Plain-text document sources:
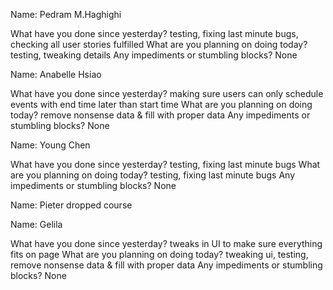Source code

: 

Name: Pedram M.Haghighi

What have you done since yesterday? testing, fixing last minute bugs, checking all user stories fulfilled
What are you planning on doing today? testing, tweaking details
Any impediments or stumbling blocks? None

Name: Anabelle Hsiao

What have you done since yesterday? making sure users can only schedule events with end time later than start time
What are you planning on doing today? remove nonsense data & fill with proper data
Any impediments or stumbling blocks? None 

Name: Young Chen

What have you done since yesterday? testing, fixing last minute bugs
What are you planning on doing today? testing, fixing last minute bugs
Any impediments or stumbling blocks? None

Name: Pieter 
    dropped course


Name: Gelila

What have you done since yesterday? tweaks in UI to make sure everything fits on page
What are you planning on doing today? tweaking ui, testing, remove nonsense data & fill with proper data
Any impediments or stumbling blocks? None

▶ **WORK REQUIRED**:
Print the records above word for word, omitting any picture they contain.

▶ **REPLY TO THE EXERCISE**:
Source code

: 

Name: Pedram M.Haghighi

What have you done since yesterday? testing, fixing last minute bugs, checking all user stories fulfilled
What are you planning on doing today? testing, tweaking details
Any impediments or stumbling blocks? None

Name: Anabelle Hsiao

What have you done since yesterday? making sure users can only schedule events with end time later than start time
What are you planning on doing today? remove nonsense data & fill with proper data
Any impediments or stumbling blocks? None 

Name: Young Chen

What have you done since yesterday? testing, fixing last minute bugs
What are you planning on doing today? testing, fixing last minute bugs
Any impediments or stumbling blocks? None

Name: Pieter 
    dropped course


Name: Gelila

What have you done since yesterday? tweaks in UI to make sure everything fits on page
What are you planning on doing today? tweaking ui, testing, remove nonsense data & fill with proper data
Any impediments or stumbling blocks? None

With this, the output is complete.